While Hydrogen is found abundantly in nature, to separate it from the compounds it is found in is expensive and time consuming. Until technology is developed that can make the whole process a lot simpler and less costly, then hydrogen energy will continue to be an expensive option.
It is expensive to store and transport.
Transporting and storing hydrogen is relatively more expensive than oil or coal. Hydrogen fuelling stations generally receive deliveries of hydrogen by truck from hydrogen suppliers. An interruption at a hydrogen supply facility can shut down multiple hydrogen fuelling stations.
It is not easy to replace existing infrastructure.
Refueleing stations and storage tanks need to be built for Hydrogen usage and distribution on a wide scale.
It can be dangerous.
Hydrogen can be very flammable. Hydrogen gas burns in air at very wide concentrations – between 4 and 75 percent, and as it is stored in tanks high and is highly compressed, there’s always the risk of it leaking from tanks.

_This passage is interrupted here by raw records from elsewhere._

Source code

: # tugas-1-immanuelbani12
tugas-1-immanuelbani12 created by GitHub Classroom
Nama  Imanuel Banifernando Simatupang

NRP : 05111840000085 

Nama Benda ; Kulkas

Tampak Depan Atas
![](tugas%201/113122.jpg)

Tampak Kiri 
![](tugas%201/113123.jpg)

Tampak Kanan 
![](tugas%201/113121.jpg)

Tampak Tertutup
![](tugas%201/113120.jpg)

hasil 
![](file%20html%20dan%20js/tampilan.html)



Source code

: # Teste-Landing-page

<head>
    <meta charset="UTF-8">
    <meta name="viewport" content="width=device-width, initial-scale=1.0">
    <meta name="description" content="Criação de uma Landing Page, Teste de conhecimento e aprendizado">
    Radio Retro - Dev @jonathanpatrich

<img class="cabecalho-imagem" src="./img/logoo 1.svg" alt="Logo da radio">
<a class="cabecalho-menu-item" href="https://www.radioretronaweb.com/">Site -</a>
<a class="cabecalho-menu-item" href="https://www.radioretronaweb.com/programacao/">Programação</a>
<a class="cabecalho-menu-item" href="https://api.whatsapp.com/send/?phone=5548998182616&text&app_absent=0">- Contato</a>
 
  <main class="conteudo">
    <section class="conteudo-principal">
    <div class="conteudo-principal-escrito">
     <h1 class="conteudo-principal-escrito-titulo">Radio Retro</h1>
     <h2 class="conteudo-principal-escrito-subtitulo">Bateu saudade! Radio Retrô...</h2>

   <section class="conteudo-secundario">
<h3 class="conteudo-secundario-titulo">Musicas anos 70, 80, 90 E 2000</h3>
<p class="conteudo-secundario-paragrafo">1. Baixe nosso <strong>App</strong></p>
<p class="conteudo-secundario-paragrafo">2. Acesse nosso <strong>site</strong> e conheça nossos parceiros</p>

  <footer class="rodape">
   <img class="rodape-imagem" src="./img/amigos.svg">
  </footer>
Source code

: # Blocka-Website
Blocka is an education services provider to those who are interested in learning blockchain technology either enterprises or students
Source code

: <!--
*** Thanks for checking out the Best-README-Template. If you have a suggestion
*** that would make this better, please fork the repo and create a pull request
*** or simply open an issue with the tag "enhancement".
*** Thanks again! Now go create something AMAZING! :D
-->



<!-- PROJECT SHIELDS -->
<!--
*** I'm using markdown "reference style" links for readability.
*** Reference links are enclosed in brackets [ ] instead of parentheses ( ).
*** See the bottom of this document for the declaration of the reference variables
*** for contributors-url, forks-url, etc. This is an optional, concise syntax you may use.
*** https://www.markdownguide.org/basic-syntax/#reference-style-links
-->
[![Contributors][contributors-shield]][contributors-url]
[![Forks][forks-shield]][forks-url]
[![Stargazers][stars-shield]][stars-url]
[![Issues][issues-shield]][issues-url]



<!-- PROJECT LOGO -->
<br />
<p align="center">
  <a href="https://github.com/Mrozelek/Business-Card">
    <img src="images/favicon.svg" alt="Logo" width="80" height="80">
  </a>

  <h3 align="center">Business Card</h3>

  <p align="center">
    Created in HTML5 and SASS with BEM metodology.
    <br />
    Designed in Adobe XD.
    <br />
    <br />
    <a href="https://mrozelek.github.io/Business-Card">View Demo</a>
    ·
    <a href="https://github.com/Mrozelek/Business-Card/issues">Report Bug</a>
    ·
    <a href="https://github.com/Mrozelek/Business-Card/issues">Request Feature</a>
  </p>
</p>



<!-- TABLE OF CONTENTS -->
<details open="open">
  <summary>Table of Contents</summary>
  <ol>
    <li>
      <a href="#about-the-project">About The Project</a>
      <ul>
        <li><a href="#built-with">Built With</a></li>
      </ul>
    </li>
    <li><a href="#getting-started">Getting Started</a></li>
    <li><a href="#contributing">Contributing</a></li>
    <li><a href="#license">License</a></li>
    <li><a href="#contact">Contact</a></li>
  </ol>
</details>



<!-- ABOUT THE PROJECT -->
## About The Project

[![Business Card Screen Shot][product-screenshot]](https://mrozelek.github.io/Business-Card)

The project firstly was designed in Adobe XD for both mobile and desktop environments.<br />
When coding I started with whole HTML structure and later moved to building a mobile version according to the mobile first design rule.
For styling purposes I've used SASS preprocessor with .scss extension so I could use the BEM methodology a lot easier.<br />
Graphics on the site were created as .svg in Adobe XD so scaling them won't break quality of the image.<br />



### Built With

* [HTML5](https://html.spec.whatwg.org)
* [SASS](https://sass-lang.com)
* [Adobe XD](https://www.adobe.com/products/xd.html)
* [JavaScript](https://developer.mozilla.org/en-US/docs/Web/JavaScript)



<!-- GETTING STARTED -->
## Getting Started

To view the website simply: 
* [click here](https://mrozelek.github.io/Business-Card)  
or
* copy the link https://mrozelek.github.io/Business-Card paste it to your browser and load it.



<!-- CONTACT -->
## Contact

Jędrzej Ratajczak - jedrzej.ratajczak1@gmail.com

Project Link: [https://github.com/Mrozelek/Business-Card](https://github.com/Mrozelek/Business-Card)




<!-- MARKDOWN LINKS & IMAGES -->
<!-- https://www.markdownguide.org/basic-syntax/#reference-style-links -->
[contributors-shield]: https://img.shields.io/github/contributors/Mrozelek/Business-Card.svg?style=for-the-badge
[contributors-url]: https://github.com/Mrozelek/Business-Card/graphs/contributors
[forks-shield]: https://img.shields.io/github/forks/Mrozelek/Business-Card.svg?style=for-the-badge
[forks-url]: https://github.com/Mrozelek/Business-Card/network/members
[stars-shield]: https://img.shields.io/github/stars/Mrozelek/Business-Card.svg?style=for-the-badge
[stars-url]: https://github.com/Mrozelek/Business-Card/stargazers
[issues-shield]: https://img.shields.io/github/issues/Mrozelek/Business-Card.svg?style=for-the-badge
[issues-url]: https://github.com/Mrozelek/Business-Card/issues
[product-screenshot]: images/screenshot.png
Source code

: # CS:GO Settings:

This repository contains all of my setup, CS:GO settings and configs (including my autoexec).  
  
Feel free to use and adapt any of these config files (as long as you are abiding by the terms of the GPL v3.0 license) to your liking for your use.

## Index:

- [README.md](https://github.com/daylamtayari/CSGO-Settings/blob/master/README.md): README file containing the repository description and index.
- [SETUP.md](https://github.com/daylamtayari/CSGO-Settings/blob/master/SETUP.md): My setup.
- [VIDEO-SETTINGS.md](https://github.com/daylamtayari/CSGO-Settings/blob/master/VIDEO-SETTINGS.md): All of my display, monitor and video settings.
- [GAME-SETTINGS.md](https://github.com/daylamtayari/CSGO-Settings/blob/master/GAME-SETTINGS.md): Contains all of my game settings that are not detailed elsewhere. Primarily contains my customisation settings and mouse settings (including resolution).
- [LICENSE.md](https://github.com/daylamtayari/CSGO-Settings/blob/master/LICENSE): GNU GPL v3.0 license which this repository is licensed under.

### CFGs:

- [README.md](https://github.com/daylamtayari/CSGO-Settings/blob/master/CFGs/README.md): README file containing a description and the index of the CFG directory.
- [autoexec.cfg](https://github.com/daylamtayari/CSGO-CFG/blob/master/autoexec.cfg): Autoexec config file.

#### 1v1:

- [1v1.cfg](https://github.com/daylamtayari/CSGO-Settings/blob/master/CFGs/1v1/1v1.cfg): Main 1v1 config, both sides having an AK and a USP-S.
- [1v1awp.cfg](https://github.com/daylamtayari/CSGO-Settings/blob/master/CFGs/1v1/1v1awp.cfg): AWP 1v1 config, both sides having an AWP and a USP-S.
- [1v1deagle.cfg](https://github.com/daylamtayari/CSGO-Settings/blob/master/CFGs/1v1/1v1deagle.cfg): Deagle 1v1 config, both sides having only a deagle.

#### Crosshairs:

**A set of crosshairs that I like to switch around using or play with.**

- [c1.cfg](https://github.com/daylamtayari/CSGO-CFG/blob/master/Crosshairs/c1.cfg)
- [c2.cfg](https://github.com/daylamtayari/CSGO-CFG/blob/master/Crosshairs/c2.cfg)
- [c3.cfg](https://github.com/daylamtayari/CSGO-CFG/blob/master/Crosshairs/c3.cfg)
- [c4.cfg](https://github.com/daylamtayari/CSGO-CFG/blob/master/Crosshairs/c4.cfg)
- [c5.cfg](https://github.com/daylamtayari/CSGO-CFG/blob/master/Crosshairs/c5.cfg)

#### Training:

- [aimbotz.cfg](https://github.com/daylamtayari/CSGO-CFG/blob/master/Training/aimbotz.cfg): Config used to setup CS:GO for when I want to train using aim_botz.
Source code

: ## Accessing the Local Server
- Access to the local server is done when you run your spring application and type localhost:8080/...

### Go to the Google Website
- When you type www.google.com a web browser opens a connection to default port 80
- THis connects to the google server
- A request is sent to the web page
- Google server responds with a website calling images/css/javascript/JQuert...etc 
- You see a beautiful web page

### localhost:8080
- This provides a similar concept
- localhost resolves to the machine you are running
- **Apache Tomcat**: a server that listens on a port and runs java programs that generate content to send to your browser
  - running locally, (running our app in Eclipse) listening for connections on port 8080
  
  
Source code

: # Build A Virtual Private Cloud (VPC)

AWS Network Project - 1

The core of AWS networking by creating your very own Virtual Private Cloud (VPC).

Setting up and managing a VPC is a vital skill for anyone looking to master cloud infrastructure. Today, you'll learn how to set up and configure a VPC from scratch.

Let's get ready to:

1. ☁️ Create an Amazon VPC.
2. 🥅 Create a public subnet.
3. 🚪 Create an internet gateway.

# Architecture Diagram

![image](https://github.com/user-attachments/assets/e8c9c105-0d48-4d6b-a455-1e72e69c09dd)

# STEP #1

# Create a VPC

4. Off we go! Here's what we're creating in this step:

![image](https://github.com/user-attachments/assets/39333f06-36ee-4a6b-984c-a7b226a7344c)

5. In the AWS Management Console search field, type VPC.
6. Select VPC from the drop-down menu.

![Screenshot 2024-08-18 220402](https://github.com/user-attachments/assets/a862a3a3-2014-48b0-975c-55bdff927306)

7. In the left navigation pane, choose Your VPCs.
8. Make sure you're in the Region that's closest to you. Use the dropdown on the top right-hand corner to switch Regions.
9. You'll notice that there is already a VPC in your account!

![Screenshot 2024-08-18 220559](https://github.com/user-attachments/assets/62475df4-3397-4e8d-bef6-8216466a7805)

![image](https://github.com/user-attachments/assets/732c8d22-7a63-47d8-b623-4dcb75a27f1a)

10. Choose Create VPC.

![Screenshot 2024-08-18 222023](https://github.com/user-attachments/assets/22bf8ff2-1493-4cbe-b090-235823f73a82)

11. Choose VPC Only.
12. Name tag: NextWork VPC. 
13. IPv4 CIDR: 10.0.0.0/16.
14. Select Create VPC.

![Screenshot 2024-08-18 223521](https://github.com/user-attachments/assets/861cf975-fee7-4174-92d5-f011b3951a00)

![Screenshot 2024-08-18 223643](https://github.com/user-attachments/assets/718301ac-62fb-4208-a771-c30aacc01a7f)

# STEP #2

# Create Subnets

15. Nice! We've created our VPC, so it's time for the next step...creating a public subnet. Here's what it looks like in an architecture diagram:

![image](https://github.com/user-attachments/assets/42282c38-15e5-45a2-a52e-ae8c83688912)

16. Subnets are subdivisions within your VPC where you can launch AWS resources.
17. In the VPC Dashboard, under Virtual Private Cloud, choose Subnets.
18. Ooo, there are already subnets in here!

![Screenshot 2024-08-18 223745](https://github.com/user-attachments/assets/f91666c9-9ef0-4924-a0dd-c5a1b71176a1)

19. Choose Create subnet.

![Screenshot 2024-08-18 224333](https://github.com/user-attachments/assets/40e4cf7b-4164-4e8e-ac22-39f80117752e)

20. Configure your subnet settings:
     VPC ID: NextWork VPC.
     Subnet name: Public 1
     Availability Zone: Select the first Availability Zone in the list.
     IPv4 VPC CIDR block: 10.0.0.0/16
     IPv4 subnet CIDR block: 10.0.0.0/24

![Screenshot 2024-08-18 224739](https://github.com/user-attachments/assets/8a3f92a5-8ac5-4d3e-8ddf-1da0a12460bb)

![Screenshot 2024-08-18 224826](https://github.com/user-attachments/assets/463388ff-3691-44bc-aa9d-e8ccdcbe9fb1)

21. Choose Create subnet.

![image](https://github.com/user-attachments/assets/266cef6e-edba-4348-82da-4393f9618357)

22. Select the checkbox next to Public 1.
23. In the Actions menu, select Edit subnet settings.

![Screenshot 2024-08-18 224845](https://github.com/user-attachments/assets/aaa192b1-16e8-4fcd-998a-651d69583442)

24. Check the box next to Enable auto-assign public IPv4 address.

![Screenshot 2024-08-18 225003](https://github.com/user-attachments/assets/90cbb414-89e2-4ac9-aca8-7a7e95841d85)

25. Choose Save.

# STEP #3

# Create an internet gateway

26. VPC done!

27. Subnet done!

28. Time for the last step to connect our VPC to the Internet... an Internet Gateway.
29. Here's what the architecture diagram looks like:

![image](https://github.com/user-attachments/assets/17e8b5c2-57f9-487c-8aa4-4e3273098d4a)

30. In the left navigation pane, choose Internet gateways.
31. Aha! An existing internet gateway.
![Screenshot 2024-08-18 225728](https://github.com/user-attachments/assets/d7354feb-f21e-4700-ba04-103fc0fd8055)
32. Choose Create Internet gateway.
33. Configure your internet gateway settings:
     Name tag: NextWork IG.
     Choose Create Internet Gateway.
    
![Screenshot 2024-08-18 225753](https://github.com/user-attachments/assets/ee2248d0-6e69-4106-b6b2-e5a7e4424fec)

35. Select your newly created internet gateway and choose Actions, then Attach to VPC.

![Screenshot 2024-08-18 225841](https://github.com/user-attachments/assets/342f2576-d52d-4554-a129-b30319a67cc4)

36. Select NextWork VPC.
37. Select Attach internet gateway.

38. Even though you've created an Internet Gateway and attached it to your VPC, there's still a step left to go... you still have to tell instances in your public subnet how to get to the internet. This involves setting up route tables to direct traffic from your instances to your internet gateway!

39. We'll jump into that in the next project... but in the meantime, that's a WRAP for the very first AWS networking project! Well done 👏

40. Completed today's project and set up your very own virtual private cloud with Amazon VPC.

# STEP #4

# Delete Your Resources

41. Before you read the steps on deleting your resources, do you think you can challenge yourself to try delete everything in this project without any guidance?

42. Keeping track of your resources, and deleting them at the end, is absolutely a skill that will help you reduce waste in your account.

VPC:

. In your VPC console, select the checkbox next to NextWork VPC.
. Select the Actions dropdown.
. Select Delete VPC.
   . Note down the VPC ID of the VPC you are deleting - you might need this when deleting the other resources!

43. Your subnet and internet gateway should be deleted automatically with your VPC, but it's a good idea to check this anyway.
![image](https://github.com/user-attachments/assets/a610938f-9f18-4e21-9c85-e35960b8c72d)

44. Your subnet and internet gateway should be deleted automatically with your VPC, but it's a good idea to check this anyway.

Hydrogen is currently produced from fossil fuels.
While the point of switching to hydrogen is to replace the use of fossil fuels, most hydrogen is currently being produced in reactions involving coal and natural gas, which emits Carbon Dioxide and is therefore considered “grey hydrogen.” The goal, though, is to produce hydrogen from low-carbon energy sources.
However, green Hydrogen
In the case of “green hydrogen,” solar panels or wind generators produce electricity that may need to be stored in a battery before it is used in an electrolyser to break down water into hydrogen and oxygen. The hydrogen gas is then highly compressed and stored in a cylinder or tank before it is piped into a fuel cell, which uses the hydrogen to create clean electricity with no harmful emissions.
In early 2020 the Australian Government announced support for a massive solar energy plant to make Hydrogen cleanly in Western Australia. It will make so much Hydrogen that a lot of it will be exported to other countries.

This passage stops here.